Stored data:
Segment Open
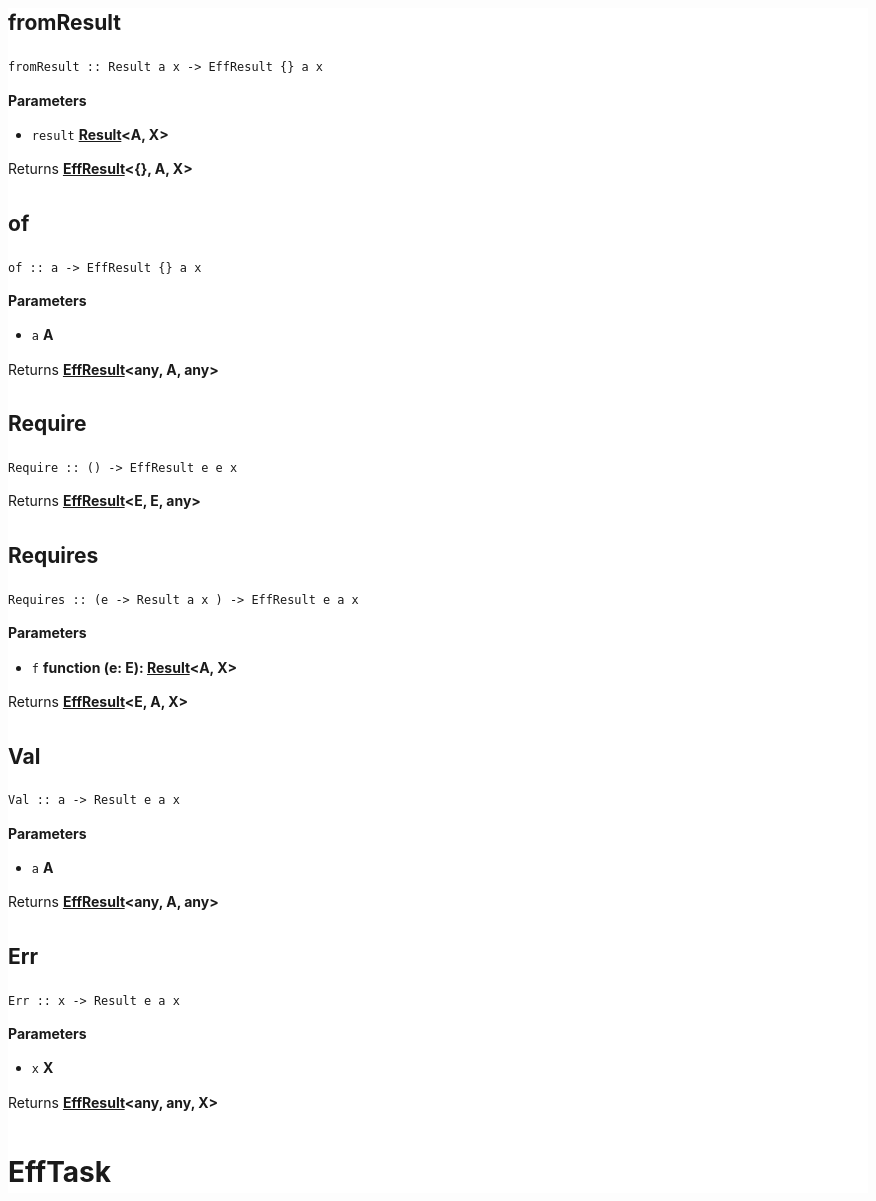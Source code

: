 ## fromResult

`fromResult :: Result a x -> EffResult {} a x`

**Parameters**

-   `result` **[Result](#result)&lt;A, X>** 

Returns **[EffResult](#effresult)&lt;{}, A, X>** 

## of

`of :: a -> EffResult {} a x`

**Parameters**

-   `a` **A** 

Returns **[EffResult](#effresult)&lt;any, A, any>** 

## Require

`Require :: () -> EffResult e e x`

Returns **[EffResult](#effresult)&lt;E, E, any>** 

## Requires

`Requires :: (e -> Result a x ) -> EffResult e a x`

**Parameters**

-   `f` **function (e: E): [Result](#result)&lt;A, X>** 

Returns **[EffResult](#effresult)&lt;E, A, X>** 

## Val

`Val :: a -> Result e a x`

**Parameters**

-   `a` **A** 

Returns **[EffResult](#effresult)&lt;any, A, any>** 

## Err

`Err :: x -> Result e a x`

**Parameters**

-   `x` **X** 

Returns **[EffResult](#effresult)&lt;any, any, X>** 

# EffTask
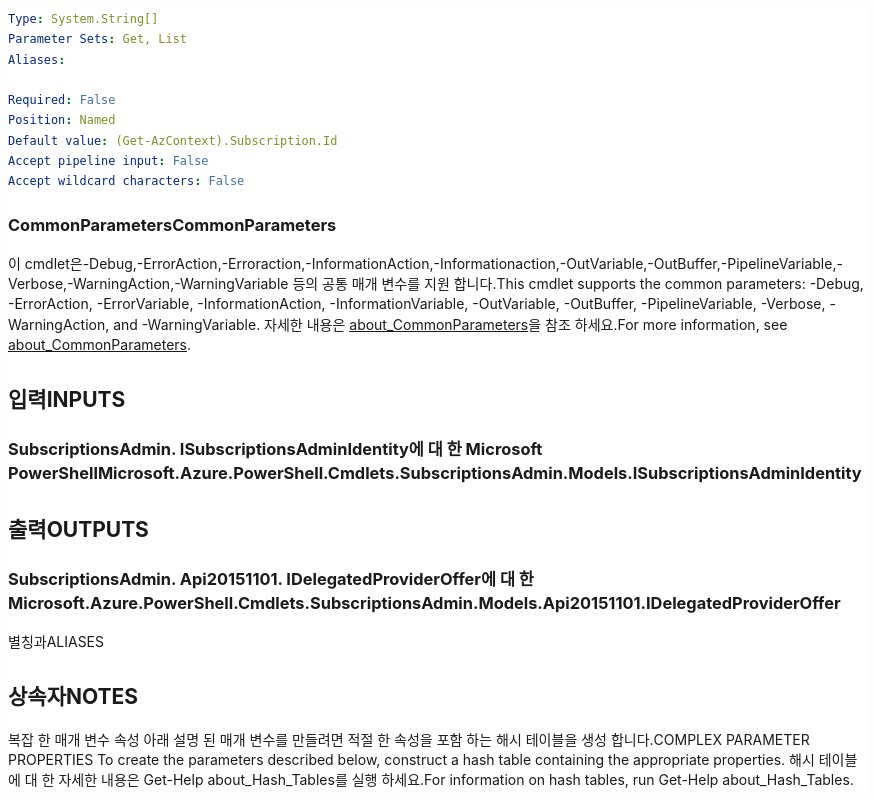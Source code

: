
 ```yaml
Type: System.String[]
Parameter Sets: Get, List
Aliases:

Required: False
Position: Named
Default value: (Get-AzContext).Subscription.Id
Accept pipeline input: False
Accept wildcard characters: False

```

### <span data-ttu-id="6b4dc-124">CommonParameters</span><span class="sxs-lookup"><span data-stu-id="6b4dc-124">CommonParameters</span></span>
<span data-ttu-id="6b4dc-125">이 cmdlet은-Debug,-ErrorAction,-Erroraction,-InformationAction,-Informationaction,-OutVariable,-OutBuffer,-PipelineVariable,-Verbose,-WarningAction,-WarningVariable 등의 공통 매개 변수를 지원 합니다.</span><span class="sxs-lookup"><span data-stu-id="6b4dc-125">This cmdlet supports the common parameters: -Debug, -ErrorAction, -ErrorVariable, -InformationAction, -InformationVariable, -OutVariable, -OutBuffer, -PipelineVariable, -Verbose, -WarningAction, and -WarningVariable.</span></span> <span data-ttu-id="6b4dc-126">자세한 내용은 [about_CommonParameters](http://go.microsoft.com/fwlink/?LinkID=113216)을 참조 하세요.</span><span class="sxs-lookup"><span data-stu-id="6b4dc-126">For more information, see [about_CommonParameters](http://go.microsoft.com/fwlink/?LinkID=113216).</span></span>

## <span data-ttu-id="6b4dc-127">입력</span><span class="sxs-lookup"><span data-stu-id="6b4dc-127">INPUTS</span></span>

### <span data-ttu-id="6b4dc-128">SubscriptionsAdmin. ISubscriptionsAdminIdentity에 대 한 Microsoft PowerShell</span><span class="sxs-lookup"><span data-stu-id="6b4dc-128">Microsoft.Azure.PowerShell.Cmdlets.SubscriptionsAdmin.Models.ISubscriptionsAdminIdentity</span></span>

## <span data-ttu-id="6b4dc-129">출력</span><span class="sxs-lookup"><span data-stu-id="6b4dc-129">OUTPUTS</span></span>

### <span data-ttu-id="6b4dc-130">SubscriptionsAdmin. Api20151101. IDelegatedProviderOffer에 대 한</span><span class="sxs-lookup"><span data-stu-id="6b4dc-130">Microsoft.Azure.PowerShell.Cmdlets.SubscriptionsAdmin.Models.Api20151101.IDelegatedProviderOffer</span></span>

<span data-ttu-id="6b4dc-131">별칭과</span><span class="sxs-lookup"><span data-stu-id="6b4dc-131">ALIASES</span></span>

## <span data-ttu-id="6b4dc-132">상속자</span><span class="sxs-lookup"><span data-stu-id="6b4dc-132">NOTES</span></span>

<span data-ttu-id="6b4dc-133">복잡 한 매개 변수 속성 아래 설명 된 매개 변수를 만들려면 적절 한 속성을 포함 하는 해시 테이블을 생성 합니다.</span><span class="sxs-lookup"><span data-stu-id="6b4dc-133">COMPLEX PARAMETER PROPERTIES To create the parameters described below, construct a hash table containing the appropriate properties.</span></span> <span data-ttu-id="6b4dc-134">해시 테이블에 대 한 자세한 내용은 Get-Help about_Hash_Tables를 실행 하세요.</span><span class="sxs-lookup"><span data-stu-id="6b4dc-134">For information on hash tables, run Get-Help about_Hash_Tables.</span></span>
Segment Closed
Return all records above verbatim without their pictures.

Source code

: ## fromResult

`fromResult :: Result a x -> EffResult {} a x`

**Parameters**

-   `result` **[Result](#result)&lt;A, X>** 

Returns **[EffResult](#effresult)&lt;{}, A, X>** 

## of

`of :: a -> EffResult {} a x`

**Parameters**

-   `a` **A** 

Returns **[EffResult](#effresult)&lt;any, A, any>** 

## Require

`Require :: () -> EffResult e e x`

Returns **[EffResult](#effresult)&lt;E, E, any>** 

## Requires

`Requires :: (e -> Result a x ) -> EffResult e a x`

**Parameters**

-   `f` **function (e: E): [Result](#result)&lt;A, X>** 

Returns **[EffResult](#effresult)&lt;E, A, X>** 

## Val

`Val :: a -> Result e a x`

**Parameters**

-   `a` **A** 

Returns **[EffResult](#effresult)&lt;any, A, any>** 

## Err

`Err :: x -> Result e a x`

**Parameters**

-   `x` **X** 

Returns **[EffResult](#effresult)&lt;any, any, X>** 

# EffTask
Source code

:
 ```yaml
Type: System.String[]
Parameter Sets: Get, List
Aliases:

Required: False
Position: Named
Default value: (Get-AzContext).Subscription.Id
Accept pipeline input: False
Accept wildcard characters: False

```

### <span data-ttu-id="6b4dc-124">CommonParameters</span><span class="sxs-lookup"><span data-stu-id="6b4dc-124">CommonParameters</span></span>
<span data-ttu-id="6b4dc-125">이 cmdlet은-Debug,-ErrorAction,-Erroraction,-InformationAction,-Informationaction,-OutVariable,-OutBuffer,-PipelineVariable,-Verbose,-WarningAction,-WarningVariable 등의 공통 매개 변수를 지원 합니다.</span><span class="sxs-lookup"><span data-stu-id="6b4dc-125">This cmdlet supports the common parameters: -Debug, -ErrorAction, -ErrorVariable, -InformationAction, -InformationVariable, -OutVariable, -OutBuffer, -PipelineVariable, -Verbose, -WarningAction, and -WarningVariable.</span></span> <span data-ttu-id="6b4dc-126">자세한 내용은 [about_CommonParameters](http://go.microsoft.com/fwlink/?LinkID=113216)을 참조 하세요.</span><span class="sxs-lookup"><span data-stu-id="6b4dc-126">For more information, see [about_CommonParameters](http://go.microsoft.com/fwlink/?LinkID=113216).</span></span>

## <span data-ttu-id="6b4dc-127">입력</span><span class="sxs-lookup"><span data-stu-id="6b4dc-127">INPUTS</span></span>

### <span data-ttu-id="6b4dc-128">SubscriptionsAdmin. ISubscriptionsAdminIdentity에 대 한 Microsoft PowerShell</span><span class="sxs-lookup"><span data-stu-id="6b4dc-128">Microsoft.Azure.PowerShell.Cmdlets.SubscriptionsAdmin.Models.ISubscriptionsAdminIdentity</span></span>

## <span data-ttu-id="6b4dc-129">출력</span><span class="sxs-lookup"><span data-stu-id="6b4dc-129">OUTPUTS</span></span>

### <span data-ttu-id="6b4dc-130">SubscriptionsAdmin. Api20151101. IDelegatedProviderOffer에 대 한</span><span class="sxs-lookup"><span data-stu-id="6b4dc-130">Microsoft.Azure.PowerShell.Cmdlets.SubscriptionsAdmin.Models.Api20151101.IDelegatedProviderOffer</span></span>

<span data-ttu-id="6b4dc-131">별칭과</span><span class="sxs-lookup"><span data-stu-id="6b4dc-131">ALIASES</span></span>

## <span data-ttu-id="6b4dc-132">상속자</span><span class="sxs-lookup"><span data-stu-id="6b4dc-132">NOTES</span></span>

<span data-ttu-id="6b4dc-133">복잡 한 매개 변수 속성 아래 설명 된 매개 변수를 만들려면 적절 한 속성을 포함 하는 해시 테이블을 생성 합니다.</span><span class="sxs-lookup"><span data-stu-id="6b4dc-133">COMPLEX PARAMETER PROPERTIES To create the parameters described below, construct a hash table containing the appropriate properties.</span></span> <span data-ttu-id="6b4dc-134">해시 테이블에 대 한 자세한 내용은 Get-Help about_Hash_Tables를 실행 하세요.</span><span class="sxs-lookup"><span data-stu-id="6b4dc-134">For information on hash tables, run Get-Help about_Hash_Tables.</span></span>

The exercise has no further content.